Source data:
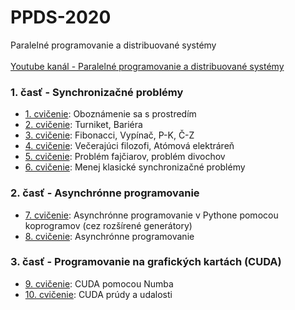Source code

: # PPDS-2020
Paralelné programovanie a distribuované systémy </br>
</br>
[Youtube kanál - Paralelné programovanie a distribuované systémy](https://www.youtube.com/channel/UCnTxtvNFlicb2Mn0a6w8N-A)

### 1. časť - Synchronizačné problémy
+ [1. cvičenie](https://uim.fei.stuba.sk/i-ppds/1-cvicenie-oboznamenie-sa-s-prostredim-%f0%9f%90%8d/): Oboznámenie sa s prostredím
+ [2. cvičenie](https://uim.fei.stuba.sk/i-ppds/2-cvicenie-turniket-bariera-%f0%9f%9a%a7/?%2F): Turniket, Bariéra
+ [3. cvičenie](https://uim.fei.stuba.sk/i-ppds/3-cvicenie-fibonacci-vypinac-p-k-c-z-%f0%9f%92%a1/?%2F): Fibonacci, Vypínač, P-K, Č-Z
+ [4. cvičenie](https://uim.fei.stuba.sk/i-ppds/4-cvicenie-vecerajuci-filozofi-atomova-elektraren-%f0%9f%8d%bd%ef%b8%8f/): Večerajúci filozofi, Atómová elektráreň
+ [5. cvičenie](https://uim.fei.stuba.sk/i-ppds/5-cvicenie-problem-fajciarov-problem-divochov-%f0%9f%9a%ac/): Problém fajčiarov, problém divochov
+ [6. cvičenie](https://uim.fei.stuba.sk/i-ppds/6-cvicenie-menej-klasicke-synchronizacne-problemy/): Menej klasické synchronizačné problémy

### 2. časť - Asynchrónne programovanie
+ [7. cvičenie](https://uim.fei.stuba.sk/i-ppds/7-cvicenie/): Asynchrónne programovanie v Pythone pomocou koprogramov (cez rozšírené generátory)
+ [8. cvičenie](https://uim.fei.stuba.sk/i-ppds/8-cvicenie-asynchronne-programovanie/): Asynchrónne programovanie

### 3. časť - Programovanie na grafických kartách (CUDA)
+ [9. cvičenie](https://uim.fei.stuba.sk/i-ppds/9-cvicenie-cuda-pomocou-numba/): CUDA pomocou Numba
+ [10. cvičenie](https://uim.fei.stuba.sk/i-ppds/cvicenie-10-cuda-prudy-a-udalosti/): CUDA prúdy a udalosti
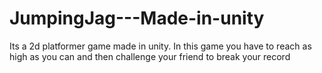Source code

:# JumpingJag---Made-in-unity
Its a 2d platformer game made in unity. In this game you have to reach as high as you can and then challenge your friend to break your record 

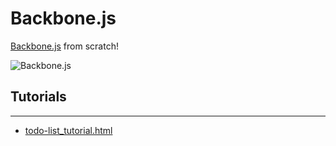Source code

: # Backbone.js

[Backbone.js](https://backbonejs.org) from scratch!

![Backbone.js](https://backbonejs.org/docs/images/backbone.png "Backbone.js logo")

## Tutorials
---
* [todo-list_tutorial.html](http://adrianmejia.com/blog/2012/09/11/backbone-dot-js-for-absolute-beginners-getting-started/)
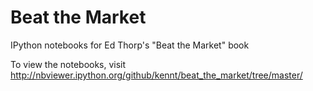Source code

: Beat the Market
===============

IPython notebooks for Ed Thorp's "Beat the Market" book

To view the notebooks, visit
	http://nbviewer.ipython.org/github/kennt/beat_the_market/tree/master/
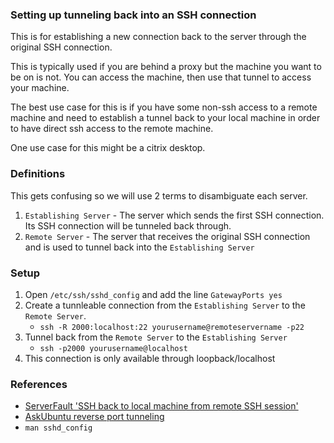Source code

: 
### Setting up tunneling back into an SSH connection

This is for establishing a new connection back to the server through the original SSH connection.

This is typically used if you are behind a proxy but the machine you want to be on is not.  You can access the machine, then use that tunnel to access your machine.

The best use case for this is if you have some non-ssh access to a remote machine and need to establish a tunnel back to your local machine in order to have direct ssh access to the remote machine.

One use case for this might be a citrix desktop.


### Definitions

This gets confusing so we will use 2 terms to disambiguate each server.

1. `Establishing Server` - The server which sends the first SSH connection. Its SSH connection will be tunneled back through.
2. `Remote Server` - The server that receives the original SSH connection and is used to tunnel back into the `Establishing Server`


### Setup

1. Open `/etc/ssh/sshd_config` and add the line `GatewayPorts yes`
2. Create a tunnleable connection from the `Establishing Server` to the `Remote Server`.
    - `ssh -R 2000:localhost:22 yourusername@remoteservername -p22`
3. Tunnel back from the `Remote Server` to the `Establishing Server`
    - `ssh -p2000 yourusername@localhost`
4. This connection is only available through loopback/localhost


### References

- [ServerFault 'SSH back to local machine from remote SSH session'](http://serverfault.com/questions/175798/ssh-back-to-the-local-machine-from-a-remote-ssh-session)
- [AskUbuntu reverse port tunneling](http://askubuntu.com/questions/50064/reverse-port-tunnelling)
- `man sshd_config`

● WHAT YOU HAVE TO DO
With images left out, the data must be transcribed exactly.

● TASK RESULT
Source code

: # PPDS-2020
Paralelné programovanie a distribuované systémy </br>
</br>
[Youtube kanál - Paralelné programovanie a distribuované systémy](https://www.youtube.com/channel/UCnTxtvNFlicb2Mn0a6w8N-A)

### 1. časť - Synchronizačné problémy
+ [1. cvičenie](https://uim.fei.stuba.sk/i-ppds/1-cvicenie-oboznamenie-sa-s-prostredim-%f0%9f%90%8d/): Oboznámenie sa s prostredím
+ [2. cvičenie](https://uim.fei.stuba.sk/i-ppds/2-cvicenie-turniket-bariera-%f0%9f%9a%a7/?%2F): Turniket, Bariéra
+ [3. cvičenie](https://uim.fei.stuba.sk/i-ppds/3-cvicenie-fibonacci-vypinac-p-k-c-z-%f0%9f%92%a1/?%2F): Fibonacci, Vypínač, P-K, Č-Z
+ [4. cvičenie](https://uim.fei.stuba.sk/i-ppds/4-cvicenie-vecerajuci-filozofi-atomova-elektraren-%f0%9f%8d%bd%ef%b8%8f/): Večerajúci filozofi, Atómová elektráreň
+ [5. cvičenie](https://uim.fei.stuba.sk/i-ppds/5-cvicenie-problem-fajciarov-problem-divochov-%f0%9f%9a%ac/): Problém fajčiarov, problém divochov
+ [6. cvičenie](https://uim.fei.stuba.sk/i-ppds/6-cvicenie-menej-klasicke-synchronizacne-problemy/): Menej klasické synchronizačné problémy

### 2. časť - Asynchrónne programovanie
+ [7. cvičenie](https://uim.fei.stuba.sk/i-ppds/7-cvicenie/): Asynchrónne programovanie v Pythone pomocou koprogramov (cez rozšírené generátory)
+ [8. cvičenie](https://uim.fei.stuba.sk/i-ppds/8-cvicenie-asynchronne-programovanie/): Asynchrónne programovanie

### 3. časť - Programovanie na grafických kartách (CUDA)
+ [9. cvičenie](https://uim.fei.stuba.sk/i-ppds/9-cvicenie-cuda-pomocou-numba/): CUDA pomocou Numba
+ [10. cvičenie](https://uim.fei.stuba.sk/i-ppds/cvicenie-10-cuda-prudy-a-udalosti/): CUDA prúdy a udalosti
Source code

:# JumpingJag---Made-in-unity
Its a 2d platformer game made in unity. In this game you have to reach as high as you can and then challenge your friend to break your record 

Source code

: # Backbone.js

[Backbone.js](https://backbonejs.org) from scratch!

![Backbone.js](https://backbonejs.org/docs/images/backbone.png "Backbone.js logo")

## Tutorials
---
* [todo-list_tutorial.html](http://adrianmejia.com/blog/2012/09/11/backbone-dot-js-for-absolute-beginners-getting-started/)
Source code

: Beat the Market
===============

IPython notebooks for Ed Thorp's "Beat the Market" book

To view the notebooks, visit
	http://nbviewer.ipython.org/github/kennt/beat_the_market/tree/master/
Source code

: 
### Setting up tunneling back into an SSH connection

This is for establishing a new connection back to the server through the original SSH connection.

This is typically used if you are behind a proxy but the machine you want to be on is not.  You can access the machine, then use that tunnel to access your machine.

The best use case for this is if you have some non-ssh access to a remote machine and need to establish a tunnel back to your local machine in order to have direct ssh access to the remote machine.

One use case for this might be a citrix desktop.


### Definitions

This gets confusing so we will use 2 terms to disambiguate each server.

1. `Establishing Server` - The server which sends the first SSH connection. Its SSH connection will be tunneled back through.
2. `Remote Server` - The server that receives the original SSH connection and is used to tunnel back into the `Establishing Server`


### Setup

1. Open `/etc/ssh/sshd_config` and add the line `GatewayPorts yes`
2. Create a tunnleable connection from the `Establishing Server` to the `Remote Server`.
    - `ssh -R 2000:localhost:22 yourusername@remoteservername -p22`
3. Tunnel back from the `Remote Server` to the `Establishing Server`
    - `ssh -p2000 yourusername@localhost`
4. This connection is only available through loopback/localhost


### References

- [ServerFault 'SSH back to local machine from remote SSH session'](http://serverfault.com/questions/175798/ssh-back-to-the-local-machine-from-a-remote-ssh-session)
- [AskUbuntu reverse port tunneling](http://askubuntu.com/questions/50064/reverse-port-tunnelling)
- `man sshd_config`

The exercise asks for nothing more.